Irkçılığın en büyük zararının birlik ve beraberliği yok edep İslam ümmetine parçalanmasıdır. Sonra adalete zarar vermesidir. Adalet ise mülkün temelidir. Bunların olmadığı yerde kavga vardır, savaş vardır, felaket vardır.

Dindar bir insana ırkçılık mikrobu bulaştıktan sonra artık onun felah bulamayacağına dair çok ikazlar vardır. Bu çerçevede Said Nursi İstanbul’a giden ve Kürtçülük fikriyle dönüp gelen bir gençten bahsetmektedir. Bu genci o Kürtçülükten kurtarmıştır. Olayı yakından görelim isterseniz:
“Ben Van’da iken hamiyetli bir Kürt talebeme dedim ki:

- Türkler, İslamiyet'e çok hizmet etmişler. Senin onlara ne niyetle bakıyorsun?
- Ben Müslüman bir Türk’ü fasık bir kardeşime tercih ediyorum. Belki babamdan ziyade ona alakadarım. Çünkü tam imana hizmet ediyorlar.

Bir zaman geçti, o talebem ben esarette iken İstanbul'da mektebe girmiş. Esaretten geldikten sonra gördüm. Bazı ırkçı muallimlerden aldığı aksülamel ile o da Kürtçülük damarı ile başka bir mesleğe girmiş. Bana:

- Ben şimdi gayet fâsık, hatta dinsiz de olsa bir Kürt’ü salih bir Türk'e tercih ediyorum dedi.
- Eyvah, sen ne kadar bozulmuşsun, dedim.

Sonra ben onu birkaç sohbette kurtardım. Tam kanaati geldi ki, Türkler bu millet-i İslâmiyenin kahraman bir ordusudur.”(Emirdağ Lâhikası, s. 438-440.)

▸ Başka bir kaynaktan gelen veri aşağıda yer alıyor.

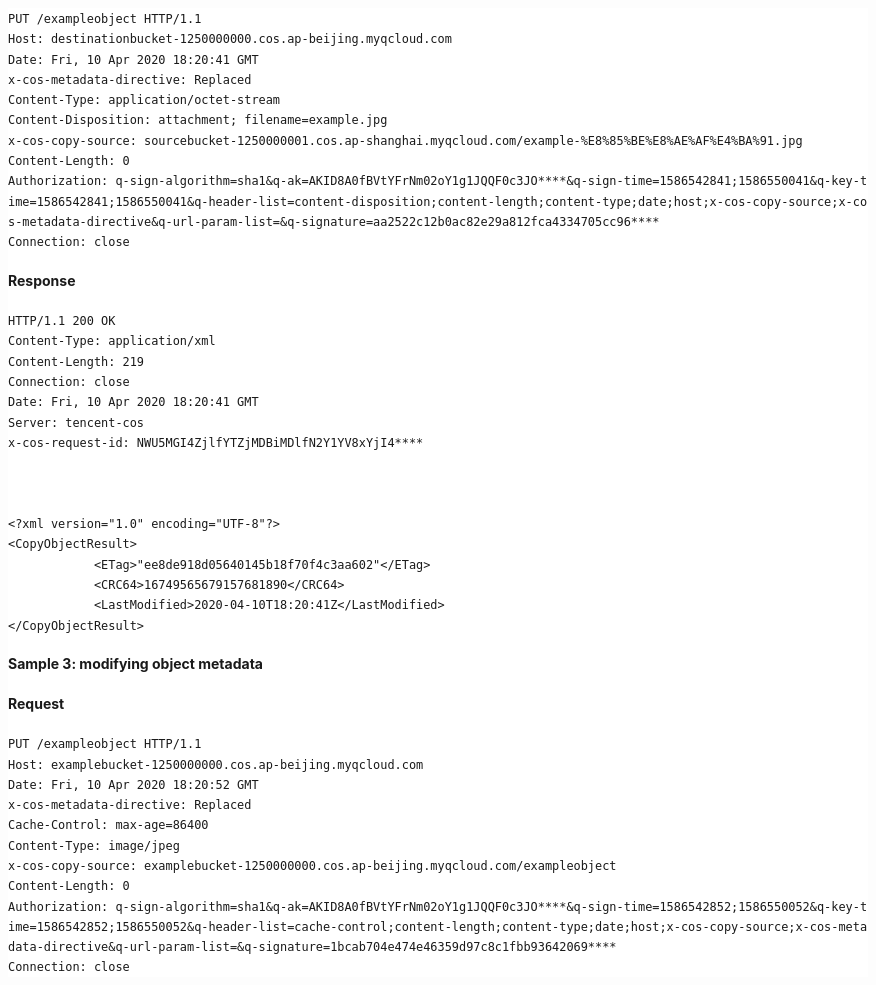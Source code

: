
 ```plaintext
PUT /exampleobject HTTP/1.1
Host: destinationbucket-1250000000.cos.ap-beijing.myqcloud.com
Date: Fri, 10 Apr 2020 18:20:41 GMT
x-cos-metadata-directive: Replaced
Content-Type: application/octet-stream
Content-Disposition: attachment; filename=example.jpg
x-cos-copy-source: sourcebucket-1250000001.cos.ap-shanghai.myqcloud.com/example-%E8%85%BE%E8%AE%AF%E4%BA%91.jpg
Content-Length: 0
Authorization: q-sign-algorithm=sha1&q-ak=AKID8A0fBVtYFrNm02oY1g1JQQF0c3JO****&q-sign-time=1586542841;1586550041&q-key-time=1586542841;1586550041&q-header-list=content-disposition;content-length;content-type;date;host;x-cos-copy-source;x-cos-metadata-directive&q-url-param-list=&q-signature=aa2522c12b0ac82e29a812fca4334705cc96****
Connection: close
```

#### Response

```plaintext
HTTP/1.1 200 OK
Content-Type: application/xml
Content-Length: 219
Connection: close
Date: Fri, 10 Apr 2020 18:20:41 GMT
Server: tencent-cos
x-cos-request-id: NWU5MGI4ZjlfYTZjMDBiMDlfN2Y1YV8xYjI4****



<?xml version="1.0" encoding="UTF-8"?>
<CopyObjectResult>
			<ETag>"ee8de918d05640145b18f70f4c3aa602"</ETag>
			<CRC64>16749565679157681890</CRC64>
			<LastModified>2020-04-10T18:20:41Z</LastModified>
</CopyObjectResult>
```

#### Sample 3: modifying object metadata

#### Request

```plaintext
PUT /exampleobject HTTP/1.1
Host: examplebucket-1250000000.cos.ap-beijing.myqcloud.com
Date: Fri, 10 Apr 2020 18:20:52 GMT
x-cos-metadata-directive: Replaced
Cache-Control: max-age=86400
Content-Type: image/jpeg
x-cos-copy-source: examplebucket-1250000000.cos.ap-beijing.myqcloud.com/exampleobject
Content-Length: 0
Authorization: q-sign-algorithm=sha1&q-ak=AKID8A0fBVtYFrNm02oY1g1JQQF0c3JO****&q-sign-time=1586542852;1586550052&q-key-time=1586542852;1586550052&q-header-list=cache-control;content-length;content-type;date;host;x-cos-copy-source;x-cos-metadata-directive&q-url-param-list=&q-signature=1bcab704e474e46359d97c8c1fbb93642069****
Connection: close
```
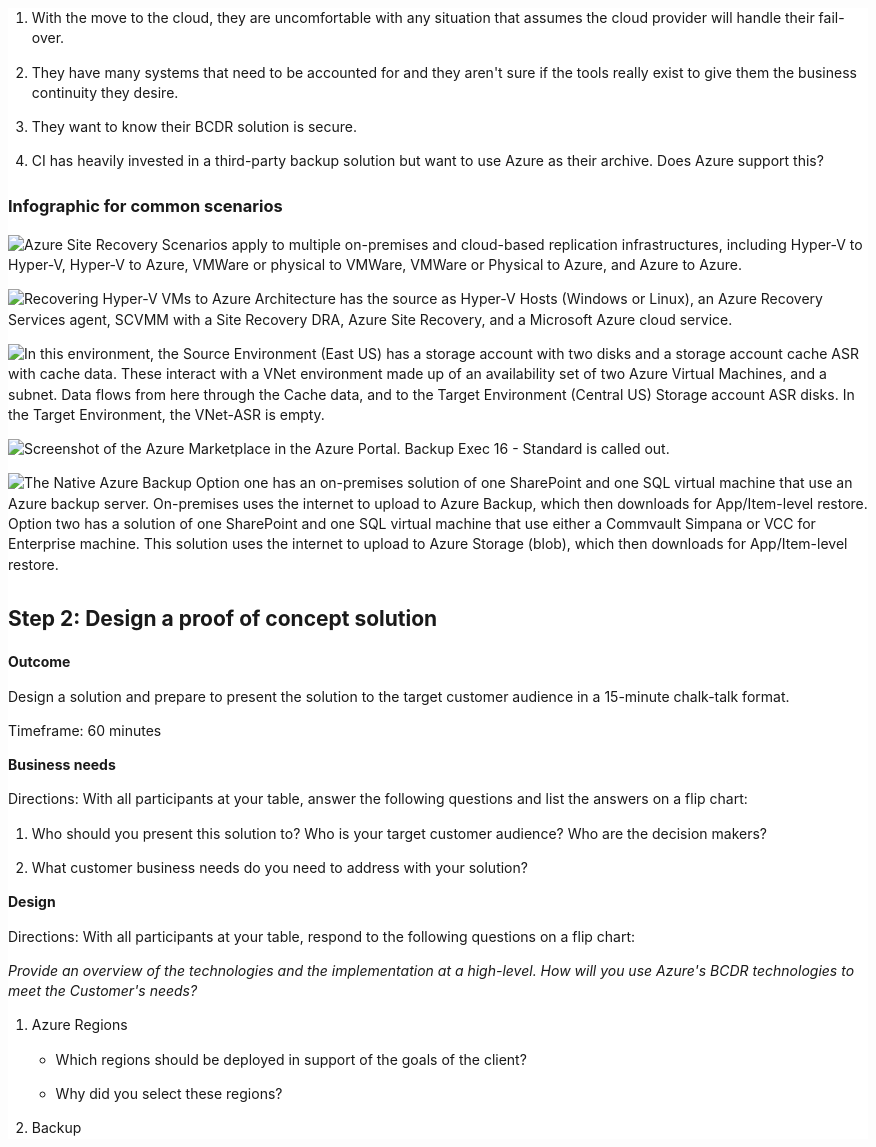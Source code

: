 1.  With the move to the cloud, they are uncomfortable with any situation that assumes the cloud provider will handle their fail-over.

2.  They have many systems that need to be accounted for and they aren't sure if the tools really exist to give them the business continuity they desire.

3.  They want to know their BCDR solution is secure.

4.  CI has heavily invested in a third-party backup solution but want to use Azure as their archive. Does Azure support this?

### Infographic for common scenarios

![Azure Site Recovery Scenarios apply to multiple on-premises and cloud-based replication infrastructures, including Hyper-V to Hyper-V, Hyper-V to Azure, VMWare or physical to VMWare, VMWare or Physical to Azure, and Azure to Azure.](images/Whiteboarddesignsessiontrainerguide-Businesscontinuityanddisasterrecoveryimages/media/image2.png "Azure Site Recovery Scenarios ")

![Recovering Hyper-V VMs to Azure Architecture has the source as Hyper-V Hosts (Windows or Linux), an Azure Recovery Services agent, SCVMM with a Site Recovery DRA, Azure Site Recovery, and a Microsoft Azure cloud service.](images/Whiteboarddesignsessiontrainerguide-Businesscontinuityanddisasterrecoveryimages/media/image3.png "Recover Hyper-V VMs to Azure Architecture")

![In this environment, the Source Environment (East US) has a storage account with two disks and a storage account cache ASR with cache data. These interact with a VNet environment made up of an availability set of two Azure Virtual Machines, and a subnet. Data flows from here through the Cache data, and to the Target Environment (Central US) Storage account ASR disks. In the Target Environment, the VNet-ASR is empty.](images/Whiteboarddesignsessiontrainerguide-Businesscontinuityanddisasterrecoveryimages/media/image4.png "Azure Site Recovery Region to Region Failover")

![Screenshot of the Azure Marketplace in the Azure Portal. Backup Exec 16 - Standard is called out.](images/Whiteboarddesignsessiontrainerguide-Businesscontinuityanddisasterrecoveryimages/media/image5.png "Azure Portal, Azure Marketplace")

![The Native Azure Backup Option one has an on-premises solution of one SharePoint and one SQL virtual machine that use an Azure backup server. On-premises uses the internet to upload to Azure Backup, which then downloads for App/Item-level restore. Option two has a solution of one SharePoint and one SQL virtual machine that use either a Commvault Simpana or VCC for Enterprise machine. This solution uses the internet to upload to Azure Storage (blob), which then downloads for App/Item-level restore.](images/Whiteboarddesignsessiontrainerguide-Businesscontinuityanddisasterrecoveryimages/media/image6.png "Azure Backup and third-party back solutions")

## Step 2: Design a proof of concept solution

**Outcome**

Design a solution and prepare to present the solution to the target customer audience in a 15-minute chalk-talk format.

Timeframe: 60 minutes

**Business needs**

Directions:  With all participants at your table, answer the following questions and list the answers on a flip chart:

1.  Who should you present this solution to? Who is your target customer audience? Who are the decision makers?

2.  What customer business needs do you need to address with your solution?

**Design**

Directions: With all participants at your table, respond to the following questions on a flip chart:

*Provide an overview of the technologies and the implementation at a high-level. How will you use Azure's BCDR technologies to meet the Customer's needs?*

1.  Azure Regions

    -   Which regions should be deployed in support of the goals of the client?

    -   Why did you select these regions?

2.  Backup
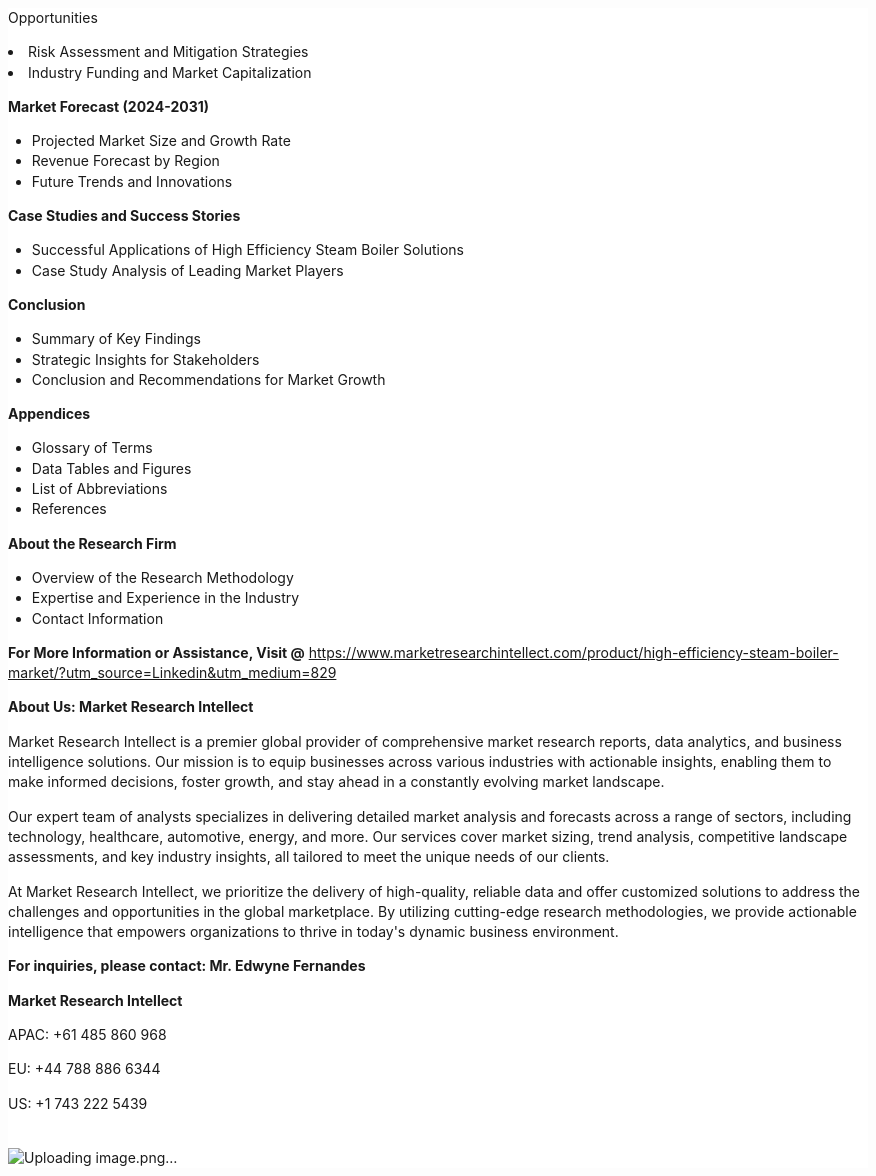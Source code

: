 Opportunities</li><li>Risk Assessment and Mitigation Strategies</li><li>Industry Funding and Market Capitalization</li></ul><p><strong>Market Forecast (2024-2031)</strong></p><ul><li>Projected Market Size and Growth Rate</li><li>Revenue Forecast by Region</li><li>Future Trends and Innovations</li></ul><p><strong>Case Studies and Success Stories</strong></p><ul><li>Successful Applications of High Efficiency Steam Boiler Solutions</li><li>Case Study Analysis of Leading Market Players</li></ul><p><strong>Conclusion</strong></p><ul><li>Summary of Key Findings</li><li>Strategic Insights for Stakeholders</li><li>Conclusion and Recommendations for Market Growth</li></ul><p><strong>Appendices</strong></p><ul><li>Glossary of Terms</li><li>Data Tables and Figures</li><li>List of Abbreviations</li><li>References</li></ul><p><strong>About the Research Firm</strong></p><ul><li>Overview of the Research Methodology</li><li>Expertise and Experience in the Industry</li><li>Contact Information</li></ul></div><div class="article-main__content" data-test-id="publishing-text-block"><p><span class="font-[700]"><strong>For More Information or Assistance, Visit @</strong>&nbsp;<a href="https://www.marketresearchintellect.com/product/high-efficiency-steam-boiler-market/?utm_source=Linkedin&utm_medium=829">https://www.marketresearchintellect.com/product/high-efficiency-steam-boiler-market/?utm_source=Linkedin&utm_medium=829</a></span></p><p><strong>About Us: Market Research Intellect</strong></p><p>Market Research Intellect is a premier global provider of comprehensive market research reports, data analytics, and business intelligence solutions. Our mission is to equip businesses across various industries with actionable insights, enabling them to make informed decisions, foster growth, and stay ahead in a constantly evolving market landscape.</p><p>Our expert team of analysts specializes in delivering detailed market analysis and forecasts across a range of sectors, including technology, healthcare, automotive, energy, and more. Our services cover market sizing, trend analysis, competitive landscape assessments, and key industry insights, all tailored to meet the unique needs of our clients.</p><p>At Market Research Intellect, we prioritize the delivery of high-quality, reliable data and offer customized solutions to address the challenges and opportunities in the global marketplace. By utilizing cutting-edge research methodologies, we provide actionable intelligence that empowers organizations to thrive in today's dynamic business environment.</p><p><strong>For inquiries, please contact: Mr. Edwyne Fernandes</strong></p><p><strong>Market Research Intellect</strong></p><p>APAC: +61 485 860 968</p><p>EU: +44 788 886 6344</p><p>US: +1 743 222 5439</p></div><div class="article-main__content" data-test-id="publishing-text-block">&nbsp;</div>
![Uploading image.png…]()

Netice itibariyle bir kere daha söyleyelim ki dünyada genel olarak gözüken odur ki ırkçılar din düşmanıdırlar. Bu İslam coğrafyasında daha belirgindir. “Neden?” demeye gerek var mı? Irkçılık ile İslam yan yana gelemeyeceğine göre, eğer bir adam ırkçı ise, kendisinin bu düşüncesini yanlış, batıl, zararlı, çirkin ve tehlikeli bir haram olarak gören ve ondan şiddetle sakındıran dini, elbette düşman olarak görecektir. Bir din ki bütün inananlarını kardeş sayıyor ve onları tek bir millet, tek bir ümmet sayıyor, elbette bir ırkçı için o din en tehlikeli düşmandır. Zira düşüncesinin varlığına düşmandır ve kökünden kazımak istemektedir.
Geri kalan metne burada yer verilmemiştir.